WORK TO COMPLETE
Set down the records that follow in full and without changes.

'''

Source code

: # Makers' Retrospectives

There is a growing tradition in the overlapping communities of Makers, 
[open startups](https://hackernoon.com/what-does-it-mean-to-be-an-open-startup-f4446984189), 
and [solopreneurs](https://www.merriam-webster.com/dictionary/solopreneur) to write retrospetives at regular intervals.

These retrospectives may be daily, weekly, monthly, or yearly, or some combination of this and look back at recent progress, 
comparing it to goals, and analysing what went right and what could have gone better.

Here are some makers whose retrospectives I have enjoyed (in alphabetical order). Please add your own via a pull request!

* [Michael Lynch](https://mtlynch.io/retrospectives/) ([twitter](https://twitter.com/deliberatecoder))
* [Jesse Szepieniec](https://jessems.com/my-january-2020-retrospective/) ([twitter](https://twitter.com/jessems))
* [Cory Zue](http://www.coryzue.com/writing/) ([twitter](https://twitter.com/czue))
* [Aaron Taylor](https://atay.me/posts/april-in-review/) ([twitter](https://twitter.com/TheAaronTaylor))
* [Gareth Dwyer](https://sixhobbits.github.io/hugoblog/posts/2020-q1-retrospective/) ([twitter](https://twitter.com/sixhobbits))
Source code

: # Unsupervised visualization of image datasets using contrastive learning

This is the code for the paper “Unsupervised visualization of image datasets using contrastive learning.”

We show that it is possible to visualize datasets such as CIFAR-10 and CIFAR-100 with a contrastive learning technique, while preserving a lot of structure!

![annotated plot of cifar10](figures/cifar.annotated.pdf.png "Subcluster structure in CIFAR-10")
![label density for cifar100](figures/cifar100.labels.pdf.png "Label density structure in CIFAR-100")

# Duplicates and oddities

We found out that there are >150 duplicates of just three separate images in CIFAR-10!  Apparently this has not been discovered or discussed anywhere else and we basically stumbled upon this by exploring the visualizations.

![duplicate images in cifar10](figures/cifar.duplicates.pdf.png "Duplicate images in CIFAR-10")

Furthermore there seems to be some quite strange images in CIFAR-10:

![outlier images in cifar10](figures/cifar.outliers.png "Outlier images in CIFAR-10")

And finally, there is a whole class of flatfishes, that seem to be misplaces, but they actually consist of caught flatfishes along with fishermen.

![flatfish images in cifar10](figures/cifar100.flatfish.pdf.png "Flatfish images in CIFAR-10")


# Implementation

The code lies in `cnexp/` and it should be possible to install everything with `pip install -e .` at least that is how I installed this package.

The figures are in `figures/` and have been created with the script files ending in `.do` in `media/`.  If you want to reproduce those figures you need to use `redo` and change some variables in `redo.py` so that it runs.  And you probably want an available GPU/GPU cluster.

'''

SOLUTION FOR THIS TASK
Source code

: # Makers' Retrospectives

There is a growing tradition in the overlapping communities of Makers, 
[open startups](https://hackernoon.com/what-does-it-mean-to-be-an-open-startup-f4446984189), 
and [solopreneurs](https://www.merriam-webster.com/dictionary/solopreneur) to write retrospetives at regular intervals.

These retrospectives may be daily, weekly, monthly, or yearly, or some combination of this and look back at recent progress, 
comparing it to goals, and analysing what went right and what could have gone better.

Here are some makers whose retrospectives I have enjoyed (in alphabetical order). Please add your own via a pull request!

* [Michael Lynch](https://mtlynch.io/retrospectives/) ([twitter](https://twitter.com/deliberatecoder))
* [Jesse Szepieniec](https://jessems.com/my-january-2020-retrospective/) ([twitter](https://twitter.com/jessems))
* [Cory Zue](http://www.coryzue.com/writing/) ([twitter](https://twitter.com/czue))
* [Aaron Taylor](https://atay.me/posts/april-in-review/) ([twitter](https://twitter.com/TheAaronTaylor))
* [Gareth Dwyer](https://sixhobbits.github.io/hugoblog/posts/2020-q1-retrospective/) ([twitter](https://twitter.com/sixhobbits))
Source code

: # Unsupervised visualization of image datasets using contrastive learning

This is the code for the paper “Unsupervised visualization of image datasets using contrastive learning.”

We show that it is possible to visualize datasets such as CIFAR-10 and CIFAR-100 with a contrastive learning technique, while preserving a lot of structure!

![annotated plot of cifar10](figures/cifar.annotated.pdf.png "Subcluster structure in CIFAR-10")
![label density for cifar100](figures/cifar100.labels.pdf.png "Label density structure in CIFAR-100")

# Duplicates and oddities

We found out that there are >150 duplicates of just three separate images in CIFAR-10!  Apparently this has not been discovered or discussed anywhere else and we basically stumbled upon this by exploring the visualizations.

![duplicate images in cifar10](figures/cifar.duplicates.pdf.png "Duplicate images in CIFAR-10")

Furthermore there seems to be some quite strange images in CIFAR-10:

![outlier images in cifar10](figures/cifar.outliers.png "Outlier images in CIFAR-10")

And finally, there is a whole class of flatfishes, that seem to be misplaces, but they actually consist of caught flatfishes along with fishermen.

![flatfish images in cifar10](figures/cifar100.flatfish.pdf.png "Flatfish images in CIFAR-10")


# Implementation

The code lies in `cnexp/` and it should be possible to install everything with `pip install -e .` at least that is how I installed this package.

The figures are in `figures/` and have been created with the script files ending in `.do` in `media/`.  If you want to reproduce those figures you need to use `redo` and change some variables in `redo.py` so that it runs.  And you probably want an available GPU/GPU cluster.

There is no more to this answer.